Mexican American legal scholar

Laura E. Gómez is a professor at the School of Law at the University of California, Los Angeles where she also holds appointments in Sociology and the Department of Chicana & Chicano Studies and Central American Studies.

== Education and career ==
Gómez received her B.A. in social studies from Harvard University in 1986 where she was a Harry S. Truman Scholar. She received her M.A. in sociology from Stanford University in 1988. She later received her J.D. with honors from Stanford Law School in 1992 and her Ph.D. in sociology from Stanford University in 1994.

Following law school, Gómez clerked on the Ninth Circuit Court of Appeals for Judge Dorothy W. Nelson. Before going to Stanford, she worked as a legislative aide to U.S. Senator Jeff Bingaman.

At UCLA, Gómez co-founded and served as the first co-director (with Jerry Kang) of UCLA's Critical Race Studies Program from 2000-2002. The program is the first specialized program of study on race and law in any U.S. law school.

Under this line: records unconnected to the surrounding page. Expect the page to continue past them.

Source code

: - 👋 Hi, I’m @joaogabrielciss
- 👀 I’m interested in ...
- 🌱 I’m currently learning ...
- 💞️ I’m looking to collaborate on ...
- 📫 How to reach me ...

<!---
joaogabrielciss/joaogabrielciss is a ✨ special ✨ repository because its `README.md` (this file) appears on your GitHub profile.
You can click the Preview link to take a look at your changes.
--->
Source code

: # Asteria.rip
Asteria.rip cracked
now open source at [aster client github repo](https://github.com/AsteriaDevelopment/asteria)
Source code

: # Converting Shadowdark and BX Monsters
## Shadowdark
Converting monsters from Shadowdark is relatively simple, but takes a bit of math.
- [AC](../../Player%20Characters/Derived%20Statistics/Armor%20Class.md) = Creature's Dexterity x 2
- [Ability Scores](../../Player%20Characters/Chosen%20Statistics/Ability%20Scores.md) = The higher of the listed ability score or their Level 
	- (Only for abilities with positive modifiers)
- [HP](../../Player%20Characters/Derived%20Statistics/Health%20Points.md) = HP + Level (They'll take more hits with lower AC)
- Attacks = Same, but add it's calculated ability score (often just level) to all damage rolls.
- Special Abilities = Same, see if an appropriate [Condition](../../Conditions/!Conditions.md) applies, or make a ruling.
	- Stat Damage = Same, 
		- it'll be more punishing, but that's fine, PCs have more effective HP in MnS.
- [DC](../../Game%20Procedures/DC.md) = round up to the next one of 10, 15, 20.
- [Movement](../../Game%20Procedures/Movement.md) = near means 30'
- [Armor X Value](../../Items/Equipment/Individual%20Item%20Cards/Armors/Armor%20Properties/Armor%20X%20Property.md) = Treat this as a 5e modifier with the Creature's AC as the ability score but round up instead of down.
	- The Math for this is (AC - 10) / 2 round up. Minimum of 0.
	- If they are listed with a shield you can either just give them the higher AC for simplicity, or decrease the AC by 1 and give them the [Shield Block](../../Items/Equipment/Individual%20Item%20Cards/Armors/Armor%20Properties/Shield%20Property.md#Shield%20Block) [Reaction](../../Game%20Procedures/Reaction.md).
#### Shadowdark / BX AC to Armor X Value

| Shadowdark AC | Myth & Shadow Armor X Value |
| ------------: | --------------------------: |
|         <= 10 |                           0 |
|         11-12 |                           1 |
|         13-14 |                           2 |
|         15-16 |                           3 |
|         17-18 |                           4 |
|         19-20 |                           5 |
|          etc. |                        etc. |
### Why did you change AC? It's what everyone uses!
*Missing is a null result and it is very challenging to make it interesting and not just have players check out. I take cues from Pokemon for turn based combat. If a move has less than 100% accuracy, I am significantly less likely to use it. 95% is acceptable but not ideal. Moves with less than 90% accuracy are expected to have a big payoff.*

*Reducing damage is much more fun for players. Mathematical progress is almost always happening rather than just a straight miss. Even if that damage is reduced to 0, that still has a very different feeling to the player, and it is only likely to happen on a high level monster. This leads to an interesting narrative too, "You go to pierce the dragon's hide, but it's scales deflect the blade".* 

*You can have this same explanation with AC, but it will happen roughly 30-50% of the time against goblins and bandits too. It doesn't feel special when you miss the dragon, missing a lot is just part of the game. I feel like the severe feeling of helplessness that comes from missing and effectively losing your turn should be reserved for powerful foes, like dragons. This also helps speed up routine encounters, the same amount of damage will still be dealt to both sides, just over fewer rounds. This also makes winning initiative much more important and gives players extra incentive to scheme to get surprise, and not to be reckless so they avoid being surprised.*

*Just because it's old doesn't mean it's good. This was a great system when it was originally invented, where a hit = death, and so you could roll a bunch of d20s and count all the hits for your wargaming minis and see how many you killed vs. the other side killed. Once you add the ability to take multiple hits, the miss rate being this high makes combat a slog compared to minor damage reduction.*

Gómez was a Professor in School of Law & American Studies at the University of New Mexico from 2005 to 2011.

Gómez is active in several national scholarly organizations, including the Law and Society Association (where she has served as Treasurer and on the Board of Trustees), the American Sociological Association's Sociology of Law Section, the Association of American Law Schools Minority Section, the Critical race theory Workshops, and LatCrit. Gómez has also served as an Associate Editor of the Law & Society Review. Gómez has been a peer reviewer for several other journals in legal studies, gender studies, Chicano/a studies, legal history and sociology, and she has been a member of the editorial boards of SIGNS and Studies in Law, Politics and Society. Gómez has held prestigious residential fellowships at the School for American Research in Santa Fe and the Stanford Humanities Center, where in 1996-97 she was the last Rockefeller Fellow in Legal Humanities.

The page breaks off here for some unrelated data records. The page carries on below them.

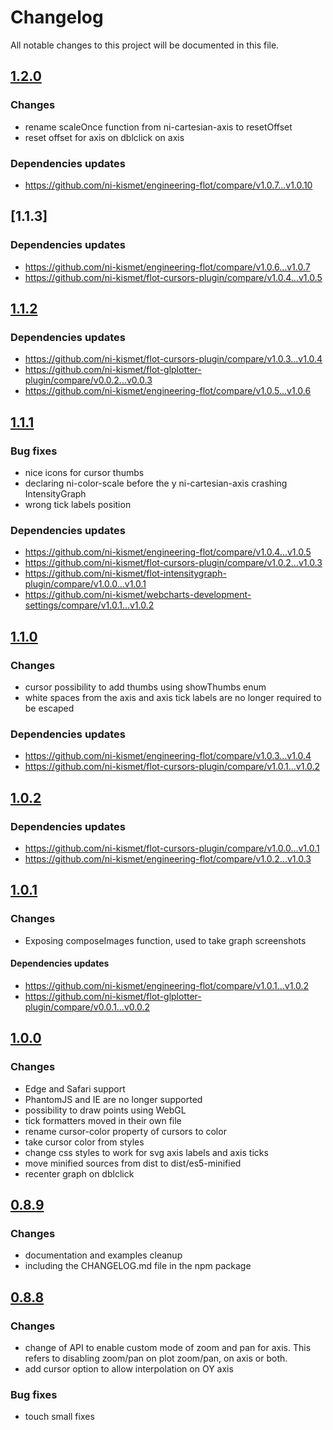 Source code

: # Changelog
All notable changes to this project will be documented in this file.

## [1.2.0]

### Changes ###
- rename scaleOnce function from ni-cartesian-axis to resetOffset
- reset offset for axis on dblclick on axis

### Dependencies updates ###
- https://github.com/ni-kismet/engineering-flot/compare/v1.0.7...v1.0.10


## [1.1.3]

### Dependencies updates ###
- https://github.com/ni-kismet/engineering-flot/compare/v1.0.6...v1.0.7
- https://github.com/ni-kismet/flot-cursors-plugin/compare/v1.0.4...v1.0.5

## [1.1.2]

### Dependencies updates ###
- https://github.com/ni-kismet/flot-cursors-plugin/compare/v1.0.3...v1.0.4
- https://github.com/ni-kismet/flot-glplotter-plugin/compare/v0.0.2...v0.0.3
- https://github.com/ni-kismet/engineering-flot/compare/v1.0.5...v1.0.6

## [1.1.1]

### Bug fixes ###
- nice icons for cursor thumbs
- declaring ni-color-scale before the y ni-cartesian-axis crashing IntensityGraph
- wrong tick labels position

### Dependencies updates ###
- https://github.com/ni-kismet/engineering-flot/compare/v1.0.4...v1.0.5
- https://github.com/ni-kismet/flot-cursors-plugin/compare/v1.0.2...v1.0.3
- https://github.com/ni-kismet/flot-intensitygraph-plugin/compare/v1.0.0...v1.0.1
- https://github.com/ni-kismet/webcharts-development-settings/compare/v1.0.1...v1.0.2


## [1.1.0]

### Changes ###
- cursor possibility to add thumbs using showThumbs enum
- white spaces from the axis and axis tick labels are no longer required to be escaped

### Dependencies updates ###
- https://github.com/ni-kismet/engineering-flot/compare/v1.0.3...v1.0.4
- https://github.com/ni-kismet/flot-cursors-plugin/compare/v1.0.1...v1.0.2


## [1.0.2]

### Dependencies updates ###
- https://github.com/ni-kismet/flot-cursors-plugin/compare/v1.0.0...v1.0.1
- https://github.com/ni-kismet/engineering-flot/compare/v1.0.2...v1.0.3


## [1.0.1]

### Changes ###
- Exposing composeImages function, used to take graph screenshots

#### Dependencies updates ####
- https://github.com/ni-kismet/engineering-flot/compare/v1.0.1...v1.0.2
- https://github.com/ni-kismet/flot-glplotter-plugin/compare/v0.0.1...v0.0.2

## [1.0.0]

### Changes ###
- Edge and Safari support
- PhantomJS and IE are no longer supported
- possibility to draw points using WebGL
- tick formatters moved in their own file
- rename cursor-color property of cursors to color
- take cursor color from styles
- change css styles to work for svg  axis labels and axis ticks
- move minified sources from dist to dist/es5-minified
- recenter graph on dblclick


## [0.8.9]

### Changes ###
- documentation and examples cleanup
- including the CHANGELOG.md file in the npm package


## [0.8.8]

### Changes ###
- change of API to enable custom mode of zoom and pan for axis. This refers to
disabling zoom/pan on plot zoom/pan, on axis or both.
- add cursor option to allow interpolation on OY axis

### Bug fixes ###
- touch small fixes  


[1.2.0]: https://github.com/ni-kismet/webcharts/compare/v1.1.2...v1.2.0
[1.1.2]: https://github.com/ni-kismet/webcharts/compare/v1.1.1...v1.1.2
[1.1.1]: https://github.com/ni-kismet/webcharts/compare/v1.1.0...v1.1.1
[1.1.0]: https://github.com/ni-kismet/webcharts/compare/v1.0.2...v1.1.0
[1.0.2]: https://github.com/ni-kismet/webcharts/compare/v1.0.1...v1.0.2
[1.0.1]: https://github.com/ni-kismet/webcharts/compare/v1.0.0...v1.0.1
[1.0.0]: https://github.com/ni-kismet/webcharts/compare/v0.8.9...v1.0.0
[0.8.9]: https://github.com/ni-kismet/webcharts/compare/v0.8.8...v0.8.9
[0.8.8]: https://github.com/ni-kismet/webcharts/compare/v0.8.7...v0.8.8
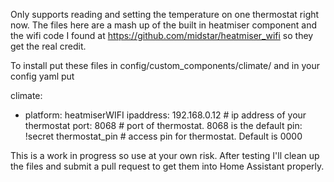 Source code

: Only supports reading and setting the temperature on one thermostat right now. The files here are a mash up of the built in heatmiser component and the wifi code I found at https://github.com/midstar/heatmiser_wifi so they get the real credit.

To install put these files in config/custom_components/climate/ and in your config yaml put

climate:
  - platform: heatmiserWIFI
    ipaddress: 192.168.0.12       # ip address of your thermostat
    port: 8068                    # port of thermostat. 8068 is the default
    pin: !secret thermostat_pin   # access pin for thermostat. Default is 0000

This is a work in progress so use at your own risk. After testing I'll clean up the files and submit a pull request to get them into Home Assistant properly. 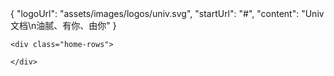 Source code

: <univ-mixture-logo>
{
    "logoUrl": "assets/images/logos/univ.svg",
    "startUrl": "#",
    "content": "Univ文档\n油腻、有你、由你"
}
</univ-mixture-logo>

<article>

    <div class="home-rows">

    </div>

</article>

Gómez as the former Dean of Social Sciences has faced the accusation in the media of discriminating in hiring practices against conservatives.
She opted not to promote Keith A. Fink to Continuing Lecturer, effectively ending his employment with the Department of Communication Studies on June 30, 2017.

== Publications ==
Gómez is the author of Manifest Destinies: The Making of the Mexican American Race (2007) and Inventing Latinos: A New Story of American Racism (2020).